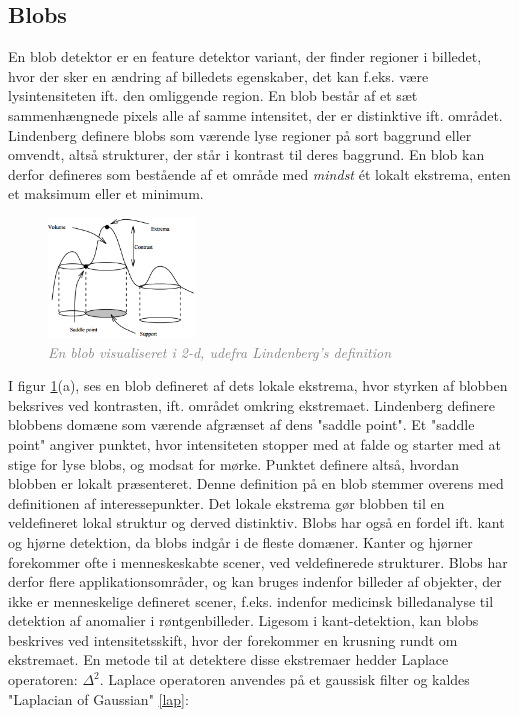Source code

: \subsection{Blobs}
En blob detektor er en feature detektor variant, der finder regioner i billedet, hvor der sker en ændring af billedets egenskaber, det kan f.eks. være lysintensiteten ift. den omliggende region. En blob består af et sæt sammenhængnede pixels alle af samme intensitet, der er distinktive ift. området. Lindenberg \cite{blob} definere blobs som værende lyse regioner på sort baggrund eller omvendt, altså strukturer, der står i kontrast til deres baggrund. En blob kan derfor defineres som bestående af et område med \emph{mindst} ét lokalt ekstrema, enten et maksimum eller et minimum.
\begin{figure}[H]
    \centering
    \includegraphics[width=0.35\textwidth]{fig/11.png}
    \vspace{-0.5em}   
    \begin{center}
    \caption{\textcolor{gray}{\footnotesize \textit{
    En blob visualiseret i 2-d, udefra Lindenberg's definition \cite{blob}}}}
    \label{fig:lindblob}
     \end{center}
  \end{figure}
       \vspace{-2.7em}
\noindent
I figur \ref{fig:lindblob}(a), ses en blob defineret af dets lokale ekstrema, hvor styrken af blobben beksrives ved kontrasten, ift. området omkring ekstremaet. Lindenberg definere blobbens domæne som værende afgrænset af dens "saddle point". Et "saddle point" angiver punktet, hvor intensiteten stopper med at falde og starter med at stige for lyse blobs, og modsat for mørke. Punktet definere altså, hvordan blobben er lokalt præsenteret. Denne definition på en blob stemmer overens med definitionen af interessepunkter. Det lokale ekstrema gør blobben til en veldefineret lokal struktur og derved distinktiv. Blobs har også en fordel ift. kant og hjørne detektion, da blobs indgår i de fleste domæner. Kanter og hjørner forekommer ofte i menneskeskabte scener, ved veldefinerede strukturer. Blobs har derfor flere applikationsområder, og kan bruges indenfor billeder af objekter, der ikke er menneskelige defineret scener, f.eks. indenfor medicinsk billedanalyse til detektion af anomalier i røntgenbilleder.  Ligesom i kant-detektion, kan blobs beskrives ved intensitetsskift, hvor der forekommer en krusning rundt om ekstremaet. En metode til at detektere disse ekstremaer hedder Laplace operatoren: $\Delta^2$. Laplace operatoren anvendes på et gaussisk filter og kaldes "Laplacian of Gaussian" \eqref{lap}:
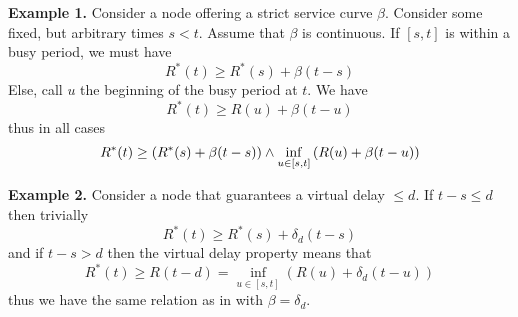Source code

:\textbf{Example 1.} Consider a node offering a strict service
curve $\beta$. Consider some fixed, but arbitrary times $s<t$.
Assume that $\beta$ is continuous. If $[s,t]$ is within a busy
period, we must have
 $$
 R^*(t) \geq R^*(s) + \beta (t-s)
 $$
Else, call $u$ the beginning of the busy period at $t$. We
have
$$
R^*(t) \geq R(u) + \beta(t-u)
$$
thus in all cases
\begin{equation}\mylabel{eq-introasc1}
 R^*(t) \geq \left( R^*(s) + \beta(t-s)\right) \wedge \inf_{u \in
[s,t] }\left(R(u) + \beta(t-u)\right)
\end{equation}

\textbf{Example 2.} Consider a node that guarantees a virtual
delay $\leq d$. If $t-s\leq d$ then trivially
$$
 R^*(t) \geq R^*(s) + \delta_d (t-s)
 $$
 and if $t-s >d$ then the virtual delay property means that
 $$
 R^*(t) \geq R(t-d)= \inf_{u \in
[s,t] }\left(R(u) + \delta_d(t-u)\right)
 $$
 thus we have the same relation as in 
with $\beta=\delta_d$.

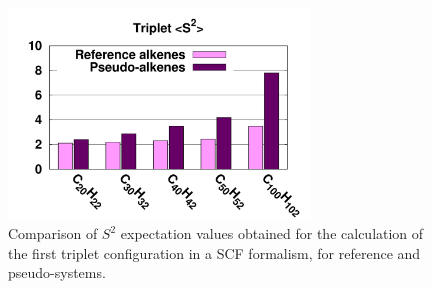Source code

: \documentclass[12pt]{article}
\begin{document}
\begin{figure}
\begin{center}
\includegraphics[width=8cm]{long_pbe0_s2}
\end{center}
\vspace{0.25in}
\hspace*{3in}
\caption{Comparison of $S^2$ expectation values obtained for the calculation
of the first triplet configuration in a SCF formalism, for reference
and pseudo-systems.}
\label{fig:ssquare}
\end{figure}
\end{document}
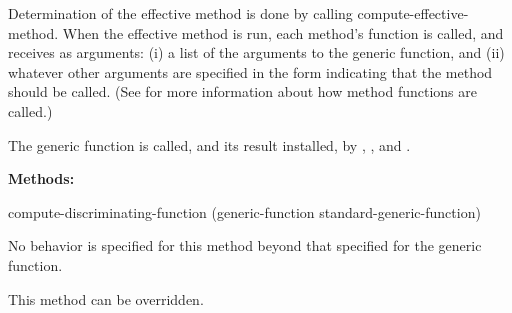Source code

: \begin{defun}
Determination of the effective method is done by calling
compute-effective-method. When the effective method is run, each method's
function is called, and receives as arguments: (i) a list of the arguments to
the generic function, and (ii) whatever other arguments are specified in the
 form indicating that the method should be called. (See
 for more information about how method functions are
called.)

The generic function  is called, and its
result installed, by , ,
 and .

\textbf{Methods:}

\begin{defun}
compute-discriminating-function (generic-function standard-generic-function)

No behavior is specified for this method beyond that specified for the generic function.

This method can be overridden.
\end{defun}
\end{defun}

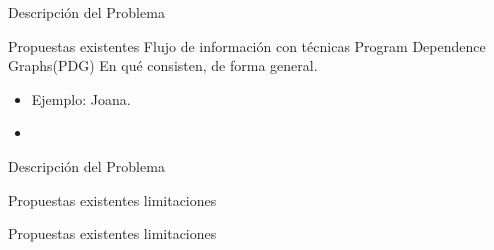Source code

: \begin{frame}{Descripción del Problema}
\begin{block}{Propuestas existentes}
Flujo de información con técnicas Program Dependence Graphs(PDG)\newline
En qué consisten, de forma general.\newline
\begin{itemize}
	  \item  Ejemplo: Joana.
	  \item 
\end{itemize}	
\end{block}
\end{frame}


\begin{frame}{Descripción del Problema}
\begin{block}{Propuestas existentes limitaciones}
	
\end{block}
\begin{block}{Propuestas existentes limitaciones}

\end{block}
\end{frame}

## YOUR INSTRUCTIONS
Reproduce the material word for word. Skip every picture it holds.

## RESULT FOR THIS TASK
Source code

: \subsection{Blobs}
En blob detektor er en feature detektor variant, der finder regioner i billedet, hvor der sker en ændring af billedets egenskaber, det kan f.eks. være lysintensiteten ift. den omliggende region. En blob består af et sæt sammenhængnede pixels alle af samme intensitet, der er distinktive ift. området. Lindenberg \cite{blob} definere blobs som værende lyse regioner på sort baggrund eller omvendt, altså strukturer, der står i kontrast til deres baggrund. En blob kan derfor defineres som bestående af et område med \emph{mindst} ét lokalt ekstrema, enten et maksimum eller et minimum.
\begin{figure}[H]
    \centering
    \includegraphics[width=0.35\textwidth]{fig/11.png}
    \vspace{-0.5em}   
    \begin{center}
    \caption{\textcolor{gray}{\footnotesize \textit{
    En blob visualiseret i 2-d, udefra Lindenberg's definition \cite{blob}}}}
    \label{fig:lindblob}
     \end{center}
  \end{figure}
       \vspace{-2.7em}
\noindent
I figur \ref{fig:lindblob}(a), ses en blob defineret af dets lokale ekstrema, hvor styrken af blobben beksrives ved kontrasten, ift. området omkring ekstremaet. Lindenberg definere blobbens domæne som værende afgrænset af dens "saddle point". Et "saddle point" angiver punktet, hvor intensiteten stopper med at falde og starter med at stige for lyse blobs, og modsat for mørke. Punktet definere altså, hvordan blobben er lokalt præsenteret. Denne definition på en blob stemmer overens med definitionen af interessepunkter. Det lokale ekstrema gør blobben til en veldefineret lokal struktur og derved distinktiv. Blobs har også en fordel ift. kant og hjørne detektion, da blobs indgår i de fleste domæner. Kanter og hjørner forekommer ofte i menneskeskabte scener, ved veldefinerede strukturer. Blobs har derfor flere applikationsområder, og kan bruges indenfor billeder af objekter, der ikke er menneskelige defineret scener, f.eks. indenfor medicinsk billedanalyse til detektion af anomalier i røntgenbilleder.  Ligesom i kant-detektion, kan blobs beskrives ved intensitetsskift, hvor der forekommer en krusning rundt om ekstremaet. En metode til at detektere disse ekstremaer hedder Laplace operatoren: $\Delta^2$. Laplace operatoren anvendes på et gaussisk filter og kaldes "Laplacian of Gaussian" \eqref{lap}:
Source code

:\textbf{Example 1.} Consider a node offering a strict service
curve $\beta$. Consider some fixed, but arbitrary times $s<t$.
Assume that $\beta$ is continuous. If $[s,t]$ is within a busy
period, we must have
 $$
 R^*(t) \geq R^*(s) + \beta (t-s)
 $$
Else, call $u$ the beginning of the busy period at $t$. We
have
$$
R^*(t) \geq R(u) + \beta(t-u)
$$
thus in all cases
\begin{equation}\mylabel{eq-introasc1}
 R^*(t) \geq \left( R^*(s) + \beta(t-s)\right) \wedge \inf_{u \in
[s,t] }\left(R(u) + \beta(t-u)\right)
\end{equation}

\textbf{Example 2.} Consider a node that guarantees a virtual
delay $\leq d$. If $t-s\leq d$ then trivially
$$
 R^*(t) \geq R^*(s) + \delta_d (t-s)
 $$
 and if $t-s >d$ then the virtual delay property means that
 $$
 R^*(t) \geq R(t-d)= \inf_{u \in
[s,t] }\left(R(u) + \delta_d(t-u)\right)
 $$
 thus we have the same relation as in 
with $\beta=\delta_d$.

Source code

: \documentclass[12pt]{article}
\begin{document}
\begin{figure}
\begin{center}
\includegraphics[width=8cm]{long_pbe0_s2}
\end{center}
\vspace{0.25in}
\hspace*{3in}
\caption{Comparison of $S^2$ expectation values obtained for the calculation
of the first triplet configuration in a SCF formalism, for reference
and pseudo-systems.}
\label{fig:ssquare}
\end{figure}
\end{document}
Source code

: \begin{defun}
Determination of the effective method is done by calling
compute-effective-method. When the effective method is run, each method's
function is called, and receives as arguments: (i) a list of the arguments to
the generic function, and (ii) whatever other arguments are specified in the
 form indicating that the method should be called. (See
 for more information about how method functions are
called.)

The generic function  is called, and its
result installed, by , ,
 and .

\textbf{Methods:}

\begin{defun}
compute-discriminating-function (generic-function standard-generic-function)

No behavior is specified for this method beyond that specified for the generic function.

This method can be overridden.
\end{defun}
\end{defun}

Source code

: \begin{frame}{Descripción del Problema}
\begin{block}{Propuestas existentes}
Flujo de información con técnicas Program Dependence Graphs(PDG)\newline
En qué consisten, de forma general.\newline
\begin{itemize}
	  \item  Ejemplo: Joana.
	  \item 
\end{itemize}	
\end{block}
\end{frame}


\begin{frame}{Descripción del Problema}
\begin{block}{Propuestas existentes limitaciones}
	
\end{block}
\begin{block}{Propuestas existentes limitaciones}

\end{block}
\end{frame}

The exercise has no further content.